Look at this post. The
osculating parameters in the special case of SSO and frozen eccentricity are really different from mean parameters. The eccentricity short periodic terms are larger than the mean eccentricity. This implies that the perigee revolves around orbit once per period. In this post, I explain that for such orbits “it is not the satellite that crosses its perigee once per orbit, it is the perigee that crosses the satellite once per orbit”. So getting two perigees per orbit is mind-blowing but true. It in fact happens as soon as you use J₂ (the global figure-8 shape), or J₂ + J₃ (the global figure-8 shape plus its shift along ey). What is counter-intuitive is that short periods are so large in this case, but it is because by design these orbits have collapsed all other terms down to zero, hence the short periodic terms show up.

Another consequence of this is that true anomaly does not increase steadily anymore. In fact, is oscillates and goes backward at some points! This is the result of two different effects: the large short period terms of eccentricity and the singularity of true anomaly for near singular orbits.

That was super-interesting.
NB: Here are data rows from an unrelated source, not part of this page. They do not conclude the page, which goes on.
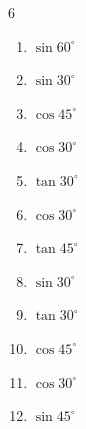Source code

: \begin{multicols}{6}
\begin{enumerate}

  \item $\displaystyle \sin{60^\circ}$


\columnbreak %

  \item $\displaystyle \sin{30^\circ}$


  \item $\displaystyle \cos{45^\circ}$


  \item $\displaystyle \cos{30^\circ}$


  \item $\displaystyle \tan{30^\circ}$


  \item $\displaystyle \cos{30^\circ}$


  \item $\displaystyle \tan{45^\circ}$

        \phantom{$\displaystyle =1$}

  \item $\displaystyle \sin{30^\circ}$


  \item $\displaystyle \tan{30^\circ}$


  \item $\displaystyle \cos{45^\circ}$


  \item $\displaystyle \cos{30^\circ}$


  \item $\displaystyle \sin{45^\circ}$


\end{enumerate}
\end{multicols}
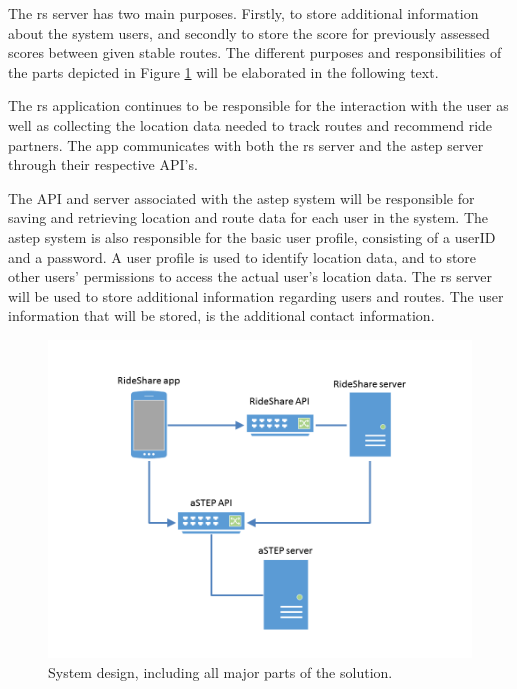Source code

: The \gls{rs} server has two main purposes.
Firstly, to store additional information about the system users, and secondly to store the score \todo{} for previously assessed scores \todo{} between given stable routes.
The different purposes and responsibilities of the parts depicted in Figure \ref{fig:s2systemdesign} will be elaborated in the following text.


The \gls{rs} application continues to be responsible for the interaction with the user as well as collecting the location data needed to track routes and recommend ride partners.
The app communicates with both the \gls{rs} server and the \gls{astep} server through their respective API's.


The API and server associated with the \gls{astep} system will be responsible for saving and retrieving location and route data for each user in the system.
The \gls{astep} system is also responsible for the basic user profile, consisting of a userID and a password.
A user profile is used to identify location data, and to store other users' permissions to access the actual user's location data.
The \gls{rs} server will be used to store additional information regarding users and routes.
The user information that will be stored, is the additional contact information.

\begin{figure}[!h]
	\centering
	\includegraphics[width=\textwidth]{figures/SystemDesign.png}
	\caption{System design, including all major parts of the solution.}
	\label{fig:s2systemdesign}
\end{figure}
However I was still not convinced because I ddon’t see this behaviour in real-life measurements of other SSO orbits.

I tested the same propagator on one of these real-life dataset and the behavior is not there anymore. The propagation follows the measurements quite steadly and altitude behaves intuitively.

Here a plot:
apside_altitude

So I see two possible explanations:

  • the SSO orbit I was testing before is a peculiar orbit (not very convinced by this)
  • there is some hidden issue in the model implementation (currently outside my field of expertise)

I can try to test the same propagator on other orbit cases. Do you have some suggestions?

Indeed, your orbit is special. It seems to be very far from a frozen eccentricity, as its ey component is close to 0 instead of the traditional 1.2e-3 (which is related to J₃).

When plotting the circular eccentricity vector, the figure-8 shape is almost symmetrical along ey.

Here the mean eccentricity (the center of the oval part of the curve) is far from frozen eccentricity. This implies that on the long term (order of 4 months), the full figure will drift a lot as it will rotate around the frozen eccentricity point.

Could you try shifting your orbit so it gets closer to frozen eccentricity? You can use the Phasing tutorial for that.

Here is the eccentricity plot on a 120 days period, showing how the curve moves.
If eccentricity was frozen, we would have only a slight fattening of the curve, but here
we have a big cloud of points. The frozen eccentricity at positive ey appears clearly,
and obviously your orbit is not there.

The color code of the curve is time from propagation start, in seconds.